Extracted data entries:
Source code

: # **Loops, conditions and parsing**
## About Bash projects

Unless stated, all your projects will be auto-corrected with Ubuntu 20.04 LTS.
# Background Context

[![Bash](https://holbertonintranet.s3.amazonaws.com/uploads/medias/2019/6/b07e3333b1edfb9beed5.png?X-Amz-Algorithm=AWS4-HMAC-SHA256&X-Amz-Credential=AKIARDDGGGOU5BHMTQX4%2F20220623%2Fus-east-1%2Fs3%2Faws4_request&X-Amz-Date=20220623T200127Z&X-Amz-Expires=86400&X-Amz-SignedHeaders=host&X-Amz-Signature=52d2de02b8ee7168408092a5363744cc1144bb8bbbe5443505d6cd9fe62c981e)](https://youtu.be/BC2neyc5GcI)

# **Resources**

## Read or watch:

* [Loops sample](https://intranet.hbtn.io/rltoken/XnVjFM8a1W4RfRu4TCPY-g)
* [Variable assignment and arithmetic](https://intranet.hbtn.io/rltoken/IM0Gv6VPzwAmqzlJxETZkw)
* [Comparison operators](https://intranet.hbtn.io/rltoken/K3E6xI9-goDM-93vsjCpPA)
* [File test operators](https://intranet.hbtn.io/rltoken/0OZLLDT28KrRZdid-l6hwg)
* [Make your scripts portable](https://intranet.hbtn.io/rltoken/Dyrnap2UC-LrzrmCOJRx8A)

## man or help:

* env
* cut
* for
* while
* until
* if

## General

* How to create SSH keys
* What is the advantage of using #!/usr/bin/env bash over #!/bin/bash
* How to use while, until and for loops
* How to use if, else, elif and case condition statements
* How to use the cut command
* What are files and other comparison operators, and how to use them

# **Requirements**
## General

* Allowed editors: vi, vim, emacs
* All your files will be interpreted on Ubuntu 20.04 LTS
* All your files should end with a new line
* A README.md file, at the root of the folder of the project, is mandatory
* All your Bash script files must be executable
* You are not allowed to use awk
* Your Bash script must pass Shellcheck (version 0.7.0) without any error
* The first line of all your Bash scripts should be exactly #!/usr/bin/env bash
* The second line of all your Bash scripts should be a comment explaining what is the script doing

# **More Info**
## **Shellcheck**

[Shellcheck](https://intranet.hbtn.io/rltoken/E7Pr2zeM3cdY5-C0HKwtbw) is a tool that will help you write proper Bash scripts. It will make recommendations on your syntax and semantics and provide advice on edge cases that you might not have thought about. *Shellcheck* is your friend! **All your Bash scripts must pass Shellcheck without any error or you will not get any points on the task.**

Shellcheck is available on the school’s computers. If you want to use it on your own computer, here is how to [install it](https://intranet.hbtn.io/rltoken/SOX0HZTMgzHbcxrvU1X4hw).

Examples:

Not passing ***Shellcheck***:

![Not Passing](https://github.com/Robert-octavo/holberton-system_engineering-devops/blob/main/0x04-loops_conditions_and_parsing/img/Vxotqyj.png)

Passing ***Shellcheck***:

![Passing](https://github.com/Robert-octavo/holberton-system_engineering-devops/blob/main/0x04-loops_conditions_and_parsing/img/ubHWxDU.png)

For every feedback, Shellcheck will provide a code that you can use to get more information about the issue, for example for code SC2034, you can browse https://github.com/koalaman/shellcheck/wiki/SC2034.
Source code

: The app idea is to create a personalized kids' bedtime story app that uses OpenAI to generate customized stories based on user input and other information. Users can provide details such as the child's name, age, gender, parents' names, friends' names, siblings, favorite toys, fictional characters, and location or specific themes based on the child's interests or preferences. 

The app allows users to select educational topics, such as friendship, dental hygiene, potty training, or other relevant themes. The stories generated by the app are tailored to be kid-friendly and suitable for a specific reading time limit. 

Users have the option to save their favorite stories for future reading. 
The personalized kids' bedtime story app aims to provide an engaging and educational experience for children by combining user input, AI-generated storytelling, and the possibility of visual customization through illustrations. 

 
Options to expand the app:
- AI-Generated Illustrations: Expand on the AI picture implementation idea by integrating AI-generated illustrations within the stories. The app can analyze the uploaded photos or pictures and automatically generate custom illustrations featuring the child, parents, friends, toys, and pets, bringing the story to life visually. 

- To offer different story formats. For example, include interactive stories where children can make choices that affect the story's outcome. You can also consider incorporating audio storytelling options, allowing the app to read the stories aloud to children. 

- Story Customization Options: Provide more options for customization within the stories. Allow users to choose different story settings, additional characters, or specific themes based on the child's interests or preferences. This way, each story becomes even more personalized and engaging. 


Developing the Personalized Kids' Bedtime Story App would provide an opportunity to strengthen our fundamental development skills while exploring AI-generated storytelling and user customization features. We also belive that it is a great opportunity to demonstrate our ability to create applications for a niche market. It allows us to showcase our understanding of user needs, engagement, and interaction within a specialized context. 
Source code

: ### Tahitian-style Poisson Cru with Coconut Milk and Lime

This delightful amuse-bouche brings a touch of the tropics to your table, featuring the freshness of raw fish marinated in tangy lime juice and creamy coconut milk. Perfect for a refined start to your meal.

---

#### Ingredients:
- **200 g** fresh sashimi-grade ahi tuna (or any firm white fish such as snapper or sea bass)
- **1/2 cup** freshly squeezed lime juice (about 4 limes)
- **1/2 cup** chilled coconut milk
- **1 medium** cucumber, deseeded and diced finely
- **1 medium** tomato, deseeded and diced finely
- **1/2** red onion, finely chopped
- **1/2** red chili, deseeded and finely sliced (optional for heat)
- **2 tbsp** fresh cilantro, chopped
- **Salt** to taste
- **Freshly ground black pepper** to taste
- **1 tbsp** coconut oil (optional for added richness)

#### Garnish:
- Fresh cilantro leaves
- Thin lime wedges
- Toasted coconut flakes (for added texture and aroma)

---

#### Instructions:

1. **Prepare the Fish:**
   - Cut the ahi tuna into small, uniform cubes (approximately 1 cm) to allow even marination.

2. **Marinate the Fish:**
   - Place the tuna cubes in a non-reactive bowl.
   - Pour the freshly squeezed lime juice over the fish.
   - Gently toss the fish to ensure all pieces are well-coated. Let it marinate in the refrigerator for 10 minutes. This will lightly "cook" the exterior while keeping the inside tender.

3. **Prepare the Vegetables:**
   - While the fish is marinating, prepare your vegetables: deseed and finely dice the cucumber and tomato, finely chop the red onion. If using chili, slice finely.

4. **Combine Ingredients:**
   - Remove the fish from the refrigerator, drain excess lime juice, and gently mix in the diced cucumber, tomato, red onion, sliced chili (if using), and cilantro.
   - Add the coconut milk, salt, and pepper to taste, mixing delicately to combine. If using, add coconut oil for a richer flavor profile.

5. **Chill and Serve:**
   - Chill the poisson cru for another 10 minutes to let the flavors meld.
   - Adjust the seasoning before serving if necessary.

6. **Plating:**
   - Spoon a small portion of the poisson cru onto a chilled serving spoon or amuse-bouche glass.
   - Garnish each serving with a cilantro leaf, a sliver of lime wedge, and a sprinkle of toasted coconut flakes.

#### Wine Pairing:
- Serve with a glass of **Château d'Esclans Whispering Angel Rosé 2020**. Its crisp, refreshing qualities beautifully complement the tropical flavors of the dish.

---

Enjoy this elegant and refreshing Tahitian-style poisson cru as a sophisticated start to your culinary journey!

### Work task
Each line holding the string "added" counts once. Work out the number of such lines in the data and give only that.

### Written solution
2